Provided records START
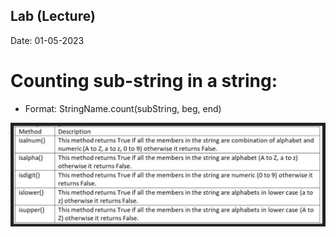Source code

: ## Lab (Lecture)

Date: 01-05-2023

# Counting sub-string in a string:

- Format: StringName.count(subString, beg, end)

![alt](stringTestingMethods.jpg)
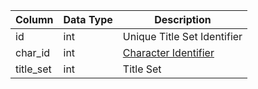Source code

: | Column    | Data Type | Description                               |
| --------- | --------- | ----------------------------------------- |
| id        | int       | Unique Title Set Identifier               |
| char_id   | int       | [Character Identifier](character_data.md) |
| title_set | int       | Title Set                                 |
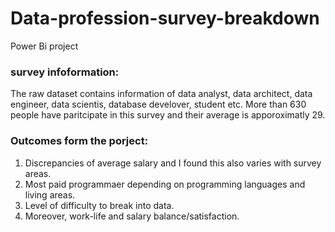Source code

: # Data-profession-survey-breakdown
Power Bi project

### survey infoformation:

The raw dataset contains information of data analyst, data architect, data engineer, data scientis, database develover, student etc. More than 630 people have paritcipate in this survey and their average is apporoximatly 29.

### Outcomes form the porject:

1. Discrepancies of average salary and I found this also varies with survey areas.
2. Most paid programmaer depending on programming languages and living areas.
3. Level of difficulty to break into data.
4. Moreover, work-life and salary balance/satisfaction.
Provided records END
All entries above must be repeated exactly; pictures are to be left out.

● Problem solution:
Source code

: ## Lab (Lecture)

Date: 01-05-2023

# Counting sub-string in a string:

- Format: StringName.count(subString, beg, end)

![alt](stringTestingMethods.jpg)
Source code

: | Column    | Data Type | Description                               |
| --------- | --------- | ----------------------------------------- |
| id        | int       | Unique Title Set Identifier               |
| char_id   | int       | [Character Identifier](character_data.md) |
| title_set | int       | Title Set                                 |
Source code

: # Data-profession-survey-breakdown
Power Bi project

### survey infoformation:

The raw dataset contains information of data analyst, data architect, data engineer, data scientis, database develover, student etc. More than 630 people have paritcipate in this survey and their average is apporoximatly 29.

### Outcomes form the porject:

1. Discrepancies of average salary and I found this also varies with survey areas.
2. Most paid programmaer depending on programming languages and living areas.
3. Level of difficulty to break into data.
4. Moreover, work-life and salary balance/satisfaction.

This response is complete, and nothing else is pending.